§ Exercise requirements: Your task is to copy each line of the material below that includes "With".

§ Data supplied:
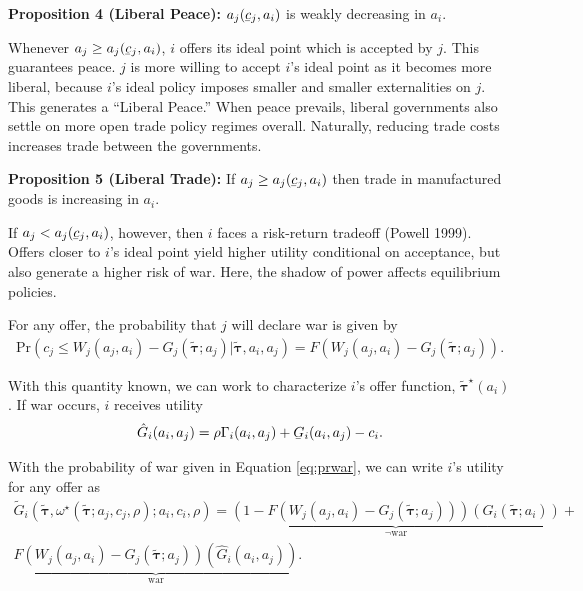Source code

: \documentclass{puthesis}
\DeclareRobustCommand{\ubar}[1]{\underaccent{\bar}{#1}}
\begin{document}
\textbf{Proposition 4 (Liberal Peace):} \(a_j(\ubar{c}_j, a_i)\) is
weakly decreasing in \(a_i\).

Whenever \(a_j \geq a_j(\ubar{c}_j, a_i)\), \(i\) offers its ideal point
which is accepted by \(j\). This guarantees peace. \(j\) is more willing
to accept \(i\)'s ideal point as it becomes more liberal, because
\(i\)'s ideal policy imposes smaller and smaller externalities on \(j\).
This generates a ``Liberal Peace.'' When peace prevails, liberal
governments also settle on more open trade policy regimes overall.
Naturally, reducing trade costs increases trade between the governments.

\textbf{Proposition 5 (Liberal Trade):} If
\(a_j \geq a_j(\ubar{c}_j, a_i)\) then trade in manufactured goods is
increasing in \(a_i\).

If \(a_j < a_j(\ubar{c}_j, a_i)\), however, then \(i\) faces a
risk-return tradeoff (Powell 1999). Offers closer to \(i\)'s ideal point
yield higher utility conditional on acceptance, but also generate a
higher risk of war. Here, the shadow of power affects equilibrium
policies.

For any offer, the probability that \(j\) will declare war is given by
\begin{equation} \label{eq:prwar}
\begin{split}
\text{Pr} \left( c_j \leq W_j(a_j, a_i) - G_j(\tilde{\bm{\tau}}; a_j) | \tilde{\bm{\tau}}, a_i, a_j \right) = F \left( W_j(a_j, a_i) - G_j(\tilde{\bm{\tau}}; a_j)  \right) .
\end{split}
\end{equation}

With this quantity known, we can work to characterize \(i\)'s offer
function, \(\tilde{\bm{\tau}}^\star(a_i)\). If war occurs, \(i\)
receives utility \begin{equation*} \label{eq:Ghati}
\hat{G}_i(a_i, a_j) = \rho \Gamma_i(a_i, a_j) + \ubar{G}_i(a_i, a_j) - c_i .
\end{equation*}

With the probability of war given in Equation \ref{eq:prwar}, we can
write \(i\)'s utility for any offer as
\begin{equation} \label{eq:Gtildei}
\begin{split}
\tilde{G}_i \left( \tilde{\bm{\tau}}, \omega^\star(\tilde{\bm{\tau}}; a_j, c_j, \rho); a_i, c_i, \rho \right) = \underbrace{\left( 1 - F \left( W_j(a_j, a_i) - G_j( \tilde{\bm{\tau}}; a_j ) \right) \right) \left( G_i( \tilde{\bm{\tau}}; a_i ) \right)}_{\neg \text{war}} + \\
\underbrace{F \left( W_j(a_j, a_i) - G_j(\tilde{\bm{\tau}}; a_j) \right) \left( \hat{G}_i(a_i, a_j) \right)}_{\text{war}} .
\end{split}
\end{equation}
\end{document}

§ Exercise result:
With this quantity known, we can work to characterize \(i\)'s offer
With the probability of war given in Equation \ref{eq:prwar}, we can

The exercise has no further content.